* [Records for this task]:
----

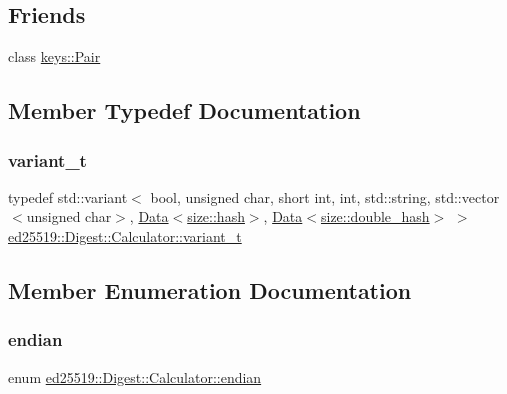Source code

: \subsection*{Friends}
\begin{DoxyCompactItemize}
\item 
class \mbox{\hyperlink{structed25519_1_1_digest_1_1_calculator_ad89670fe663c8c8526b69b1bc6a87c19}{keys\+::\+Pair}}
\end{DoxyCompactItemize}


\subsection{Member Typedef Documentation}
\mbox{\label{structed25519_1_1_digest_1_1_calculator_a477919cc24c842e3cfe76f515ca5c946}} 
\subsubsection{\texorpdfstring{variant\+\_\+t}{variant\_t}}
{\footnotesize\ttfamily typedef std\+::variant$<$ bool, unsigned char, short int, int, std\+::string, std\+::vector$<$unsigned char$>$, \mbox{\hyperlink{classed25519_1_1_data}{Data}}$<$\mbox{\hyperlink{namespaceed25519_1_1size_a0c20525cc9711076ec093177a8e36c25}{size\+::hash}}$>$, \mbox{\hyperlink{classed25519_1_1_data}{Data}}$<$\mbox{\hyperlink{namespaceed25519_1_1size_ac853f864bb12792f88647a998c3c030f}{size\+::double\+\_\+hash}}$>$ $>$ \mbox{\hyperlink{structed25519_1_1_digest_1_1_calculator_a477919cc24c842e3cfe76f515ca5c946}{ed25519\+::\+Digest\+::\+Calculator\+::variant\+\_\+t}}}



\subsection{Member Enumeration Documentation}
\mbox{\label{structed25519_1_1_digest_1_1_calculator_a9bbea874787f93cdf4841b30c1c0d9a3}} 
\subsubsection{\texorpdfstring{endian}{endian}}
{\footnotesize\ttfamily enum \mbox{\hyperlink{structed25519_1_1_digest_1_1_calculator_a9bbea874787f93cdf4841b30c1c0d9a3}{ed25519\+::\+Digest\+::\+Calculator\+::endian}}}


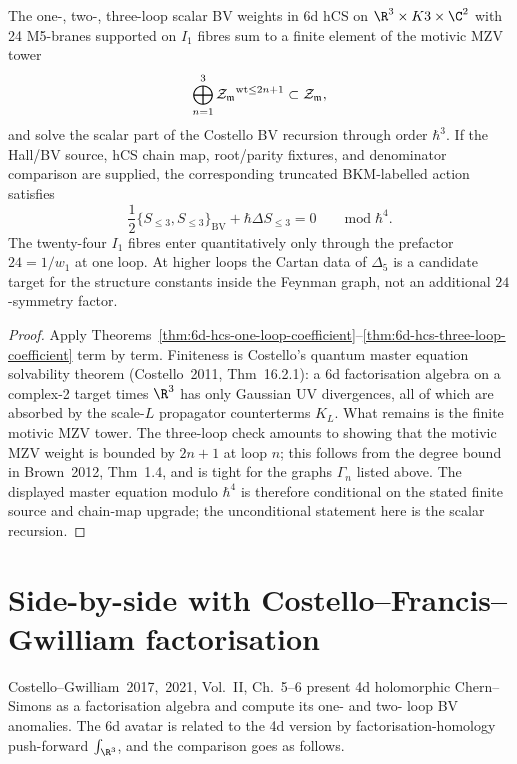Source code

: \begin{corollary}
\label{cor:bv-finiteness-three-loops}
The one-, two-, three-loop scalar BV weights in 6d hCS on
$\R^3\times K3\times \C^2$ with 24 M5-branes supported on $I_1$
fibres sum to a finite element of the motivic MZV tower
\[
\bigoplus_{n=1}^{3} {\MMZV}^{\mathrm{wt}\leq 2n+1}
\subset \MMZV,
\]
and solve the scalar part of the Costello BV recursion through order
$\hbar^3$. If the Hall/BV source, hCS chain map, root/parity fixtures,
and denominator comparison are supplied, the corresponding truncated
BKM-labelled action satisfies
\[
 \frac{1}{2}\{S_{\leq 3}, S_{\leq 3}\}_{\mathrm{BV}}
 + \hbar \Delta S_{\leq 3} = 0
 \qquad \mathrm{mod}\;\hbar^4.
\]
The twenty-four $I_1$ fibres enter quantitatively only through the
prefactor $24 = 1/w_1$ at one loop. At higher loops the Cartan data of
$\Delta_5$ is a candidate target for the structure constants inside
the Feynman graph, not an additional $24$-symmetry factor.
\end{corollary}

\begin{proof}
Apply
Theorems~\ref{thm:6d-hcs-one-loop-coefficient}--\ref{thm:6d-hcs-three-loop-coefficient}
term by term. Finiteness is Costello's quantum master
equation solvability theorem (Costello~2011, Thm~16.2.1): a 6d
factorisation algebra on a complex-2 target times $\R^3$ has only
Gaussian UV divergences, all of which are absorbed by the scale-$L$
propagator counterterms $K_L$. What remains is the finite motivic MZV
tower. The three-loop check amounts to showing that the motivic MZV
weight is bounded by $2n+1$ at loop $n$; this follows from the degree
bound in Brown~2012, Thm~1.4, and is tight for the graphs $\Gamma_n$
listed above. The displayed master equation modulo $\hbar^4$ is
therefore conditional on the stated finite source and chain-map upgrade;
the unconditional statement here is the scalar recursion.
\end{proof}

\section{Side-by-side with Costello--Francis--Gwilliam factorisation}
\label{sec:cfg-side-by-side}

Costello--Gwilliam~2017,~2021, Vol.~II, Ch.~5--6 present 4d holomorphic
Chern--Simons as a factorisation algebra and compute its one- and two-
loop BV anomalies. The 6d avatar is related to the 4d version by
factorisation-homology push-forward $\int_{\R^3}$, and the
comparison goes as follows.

----

* [Exercise goal]:
All lines holding the word "fibres" must be found in the listing and copied.

* [Exercise solution]:
fibres sum to a finite element of the motivic MZV tower
The twenty-four $I_1$ fibres enter quantitatively only through the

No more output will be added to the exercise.